True North and The Korean Drama: Lessons in Romance Writing

Allow me to explain: The plaid-covered hottie featured above is Lee Dong-Wook, best known to K-drama fans as Grim Reaper on Goblin. As you can see, Dong-Wook is a snack-and-a-half, though not nearly as dish-worthy as he is in his black-and-white Reaper wardrobe. (I mentioned on Twitter that I now know how fangirls feel when they see pictures of Tom Hiddleston without the Loki wig.) We’ll get to him–and Goblin–in a minute, but first I must talk about something that I’ve been doing with my current WIP.

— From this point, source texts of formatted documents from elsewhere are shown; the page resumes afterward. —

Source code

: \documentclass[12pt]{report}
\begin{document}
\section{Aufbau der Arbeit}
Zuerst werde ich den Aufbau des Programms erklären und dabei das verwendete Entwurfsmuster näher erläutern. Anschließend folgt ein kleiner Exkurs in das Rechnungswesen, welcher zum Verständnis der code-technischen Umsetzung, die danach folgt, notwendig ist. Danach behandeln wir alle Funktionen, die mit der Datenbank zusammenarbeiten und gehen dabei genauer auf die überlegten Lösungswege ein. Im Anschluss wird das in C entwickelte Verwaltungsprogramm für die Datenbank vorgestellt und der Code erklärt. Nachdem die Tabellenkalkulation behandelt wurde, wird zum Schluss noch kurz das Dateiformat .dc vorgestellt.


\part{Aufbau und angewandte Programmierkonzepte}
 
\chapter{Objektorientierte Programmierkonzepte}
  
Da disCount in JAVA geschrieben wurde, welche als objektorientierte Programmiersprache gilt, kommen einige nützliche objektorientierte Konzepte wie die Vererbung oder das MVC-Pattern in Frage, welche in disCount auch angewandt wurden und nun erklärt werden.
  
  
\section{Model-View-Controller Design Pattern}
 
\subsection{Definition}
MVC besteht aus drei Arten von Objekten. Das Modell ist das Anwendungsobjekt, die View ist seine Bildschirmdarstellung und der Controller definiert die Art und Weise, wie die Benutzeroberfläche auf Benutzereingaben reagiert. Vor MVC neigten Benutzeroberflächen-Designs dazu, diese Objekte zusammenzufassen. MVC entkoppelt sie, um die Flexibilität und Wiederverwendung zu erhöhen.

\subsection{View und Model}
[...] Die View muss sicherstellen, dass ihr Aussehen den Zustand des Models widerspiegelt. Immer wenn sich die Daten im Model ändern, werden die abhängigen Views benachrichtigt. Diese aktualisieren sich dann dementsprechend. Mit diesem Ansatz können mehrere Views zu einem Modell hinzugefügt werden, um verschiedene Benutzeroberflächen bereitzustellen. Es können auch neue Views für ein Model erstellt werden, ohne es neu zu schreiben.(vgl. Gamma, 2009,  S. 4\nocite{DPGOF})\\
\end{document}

I came across Mia Hopkins’ series of #notRWA17 tweets on Twitter (archived on her blog) about character development in romance novels. Taking a few pages from Gwen Hayes’ Romancing the Beats (a book that I’m currently reading), she talks about the romantic relationship as the main plot of every romance novel, to which all of the other subplots are aligned–the True North, if you will. Since the relationship is the main development, characters and plot are intertwined, which means the main characters grow together in their relationship instead of having parallel and competing arcs. Hopkins’ process for finding the True North still involves character sketches and plot point mapping, but she also includes the following questions for both of her characters to develop their romantic relationship:

  • I say I hate you because…
  • But I really love you because…
  • The thing I dread most is…
  • Because I crave…
  • But you provide a better substitute, which is…

(The last three questions remind me of The Lie and The Truth from K.M. Weiland’s character-development articles, so I personally don’t think that this process is that far removed from the heroes’ journey-type arcs from your mainstream fiction-writing books.)

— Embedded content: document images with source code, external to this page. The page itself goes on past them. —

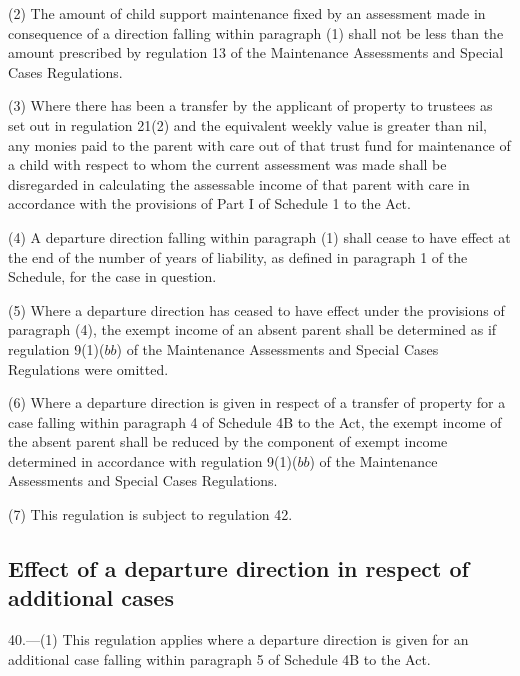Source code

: \documentclass[a4paper]{article}
\begin{document}
(2) The amount of child support maintenance fixed by an assessment made in
consequence of a direction falling within paragraph (1) shall not be less than
the amount prescribed by regulation 13 of the Maintenance Assessments and
Special Cases Regulations.

(3) Where there has been a transfer by the applicant of property to trustees as
set out in regulation 21(2) and the equivalent weekly value is greater than nil,
any monies paid to the parent with care out of that trust fund for maintenance
of a child with respect to whom the current assessment was made shall be
disregarded in calculating the assessable income of that parent with care in
accordance with the provisions of Part I of Schedule 1 to the Act.

(4) A departure direction falling within paragraph (1) shall cease to have
effect at the end of the number of years of liability, as defined in paragraph 1
of the Schedule, for the case in question.

(5) Where a departure direction has ceased to have effect under the provisions
of paragraph (4), the exempt income of an absent parent shall be determined as
if regulation 9(1)($bb$) of the Maintenance Assessments and Special Cases
Regulations were omitted.

(6) Where a departure direction is given in respect of a transfer of property
for a case falling within paragraph 4 of Schedule 4B to the Act, the exempt
income of the absent parent shall be reduced by the component of exempt income
determined in accordance with regulation 9(1)($bb$) of the Maintenance Assessments
and Special Cases Regulations.

(7) This regulation is subject to regulation 42.

\subsection[40. Effect of a departure direction in respect of additional cases]{Effect of a departure direction in respect of additional cases}

40.—(1) This
regulation applies where a departure direction is given for an additional case
falling within paragraph 5 of Schedule 4B to the Act.
\end{document}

These questions serve as a conversation that the characters need to have with each other, but only the reader and the author know when it’s going to happen. I’m using this on my current WIP and I find that it’s a very useful diagnostic tool in sorting out issues in the way that the relationship is handled throughout the story. It’s not a one-shot process, though, because the system really goes in-depth and I find that there’s always a new issue that comes up whenever I stop and think about it more closely. Nevertheless, it’s worth exploring if you’re writing romance as a main plot.

Which brings us back to Goblin, because we need an example of how this system works.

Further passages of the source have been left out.